=== Begin Enclosure ===
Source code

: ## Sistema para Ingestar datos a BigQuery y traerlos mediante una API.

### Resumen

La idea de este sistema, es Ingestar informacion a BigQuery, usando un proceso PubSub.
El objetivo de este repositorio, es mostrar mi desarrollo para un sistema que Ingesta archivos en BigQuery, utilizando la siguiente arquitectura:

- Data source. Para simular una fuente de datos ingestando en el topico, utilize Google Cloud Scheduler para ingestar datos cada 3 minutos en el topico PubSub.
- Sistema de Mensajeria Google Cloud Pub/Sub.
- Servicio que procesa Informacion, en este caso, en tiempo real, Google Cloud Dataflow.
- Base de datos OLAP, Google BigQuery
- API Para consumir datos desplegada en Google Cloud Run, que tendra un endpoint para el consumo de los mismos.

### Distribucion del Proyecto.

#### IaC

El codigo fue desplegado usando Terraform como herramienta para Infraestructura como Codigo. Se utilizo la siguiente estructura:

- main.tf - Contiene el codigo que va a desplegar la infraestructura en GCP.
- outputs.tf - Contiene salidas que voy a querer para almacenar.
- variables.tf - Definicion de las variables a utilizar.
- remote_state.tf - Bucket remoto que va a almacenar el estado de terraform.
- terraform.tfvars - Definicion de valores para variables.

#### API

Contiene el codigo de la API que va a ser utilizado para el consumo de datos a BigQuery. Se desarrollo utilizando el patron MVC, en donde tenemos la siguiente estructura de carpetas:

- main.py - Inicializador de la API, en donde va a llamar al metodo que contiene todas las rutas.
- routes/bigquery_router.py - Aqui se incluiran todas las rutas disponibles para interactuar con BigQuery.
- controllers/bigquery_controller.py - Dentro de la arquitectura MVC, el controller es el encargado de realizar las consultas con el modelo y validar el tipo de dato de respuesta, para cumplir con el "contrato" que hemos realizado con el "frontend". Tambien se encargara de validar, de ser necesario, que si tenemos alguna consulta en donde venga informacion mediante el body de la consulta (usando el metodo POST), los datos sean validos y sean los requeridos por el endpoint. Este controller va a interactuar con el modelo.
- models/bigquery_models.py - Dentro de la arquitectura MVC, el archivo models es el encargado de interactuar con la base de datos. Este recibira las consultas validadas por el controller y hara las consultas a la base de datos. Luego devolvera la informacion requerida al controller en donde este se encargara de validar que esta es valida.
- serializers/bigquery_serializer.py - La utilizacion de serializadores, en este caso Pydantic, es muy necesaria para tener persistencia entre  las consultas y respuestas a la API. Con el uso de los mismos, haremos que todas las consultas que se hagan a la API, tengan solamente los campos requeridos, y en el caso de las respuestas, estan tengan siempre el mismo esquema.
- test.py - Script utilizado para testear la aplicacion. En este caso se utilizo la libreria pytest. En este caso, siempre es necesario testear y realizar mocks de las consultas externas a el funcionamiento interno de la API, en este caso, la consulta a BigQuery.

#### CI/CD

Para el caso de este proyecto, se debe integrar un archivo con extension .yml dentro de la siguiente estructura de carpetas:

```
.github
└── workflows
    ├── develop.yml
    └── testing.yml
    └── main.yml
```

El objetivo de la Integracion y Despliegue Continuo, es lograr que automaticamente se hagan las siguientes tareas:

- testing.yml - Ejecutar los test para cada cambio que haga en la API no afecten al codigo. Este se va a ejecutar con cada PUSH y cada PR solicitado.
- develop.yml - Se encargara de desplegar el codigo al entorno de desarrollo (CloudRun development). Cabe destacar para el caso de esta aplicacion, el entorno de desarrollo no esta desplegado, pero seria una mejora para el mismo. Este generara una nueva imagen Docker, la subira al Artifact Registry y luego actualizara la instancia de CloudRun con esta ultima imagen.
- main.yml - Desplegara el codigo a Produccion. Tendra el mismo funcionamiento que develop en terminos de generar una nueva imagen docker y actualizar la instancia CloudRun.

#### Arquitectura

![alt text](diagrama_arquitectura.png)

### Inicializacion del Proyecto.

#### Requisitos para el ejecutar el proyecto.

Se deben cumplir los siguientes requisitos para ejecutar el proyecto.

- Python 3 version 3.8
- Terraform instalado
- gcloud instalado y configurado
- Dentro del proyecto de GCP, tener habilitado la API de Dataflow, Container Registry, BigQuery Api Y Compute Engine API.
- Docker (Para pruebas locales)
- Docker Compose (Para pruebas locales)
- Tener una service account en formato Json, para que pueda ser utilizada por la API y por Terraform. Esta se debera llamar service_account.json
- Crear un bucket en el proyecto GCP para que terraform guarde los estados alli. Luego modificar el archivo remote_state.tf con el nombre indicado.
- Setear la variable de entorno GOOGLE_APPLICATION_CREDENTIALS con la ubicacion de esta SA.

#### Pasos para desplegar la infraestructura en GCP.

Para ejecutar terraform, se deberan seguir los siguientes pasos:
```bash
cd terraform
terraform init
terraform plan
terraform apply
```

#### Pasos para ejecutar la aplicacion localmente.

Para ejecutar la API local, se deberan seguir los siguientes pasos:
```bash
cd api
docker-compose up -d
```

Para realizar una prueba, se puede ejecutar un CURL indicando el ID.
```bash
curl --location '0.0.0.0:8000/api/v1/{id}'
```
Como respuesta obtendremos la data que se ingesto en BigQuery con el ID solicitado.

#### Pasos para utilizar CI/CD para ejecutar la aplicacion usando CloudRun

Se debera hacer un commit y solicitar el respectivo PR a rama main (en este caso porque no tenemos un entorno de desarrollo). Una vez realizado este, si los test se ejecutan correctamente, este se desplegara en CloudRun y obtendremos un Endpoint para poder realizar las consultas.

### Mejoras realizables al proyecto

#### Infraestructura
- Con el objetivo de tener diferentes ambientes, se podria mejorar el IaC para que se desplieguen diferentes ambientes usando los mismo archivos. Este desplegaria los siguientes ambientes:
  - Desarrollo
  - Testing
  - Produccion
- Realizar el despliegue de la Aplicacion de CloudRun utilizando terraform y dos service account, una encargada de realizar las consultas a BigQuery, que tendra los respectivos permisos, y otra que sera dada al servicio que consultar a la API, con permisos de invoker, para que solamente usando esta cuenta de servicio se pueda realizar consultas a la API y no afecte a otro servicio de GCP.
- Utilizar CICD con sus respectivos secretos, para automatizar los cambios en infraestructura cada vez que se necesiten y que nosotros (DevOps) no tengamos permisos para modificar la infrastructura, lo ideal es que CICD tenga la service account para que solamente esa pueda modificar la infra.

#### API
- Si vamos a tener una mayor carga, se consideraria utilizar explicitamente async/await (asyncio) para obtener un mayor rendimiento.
=== End Enclosure ===
--- Exercise ---
The required output is the number of lines in the records that contain the word "nueva", with nothing added.

--- Reply to the exercise ---
2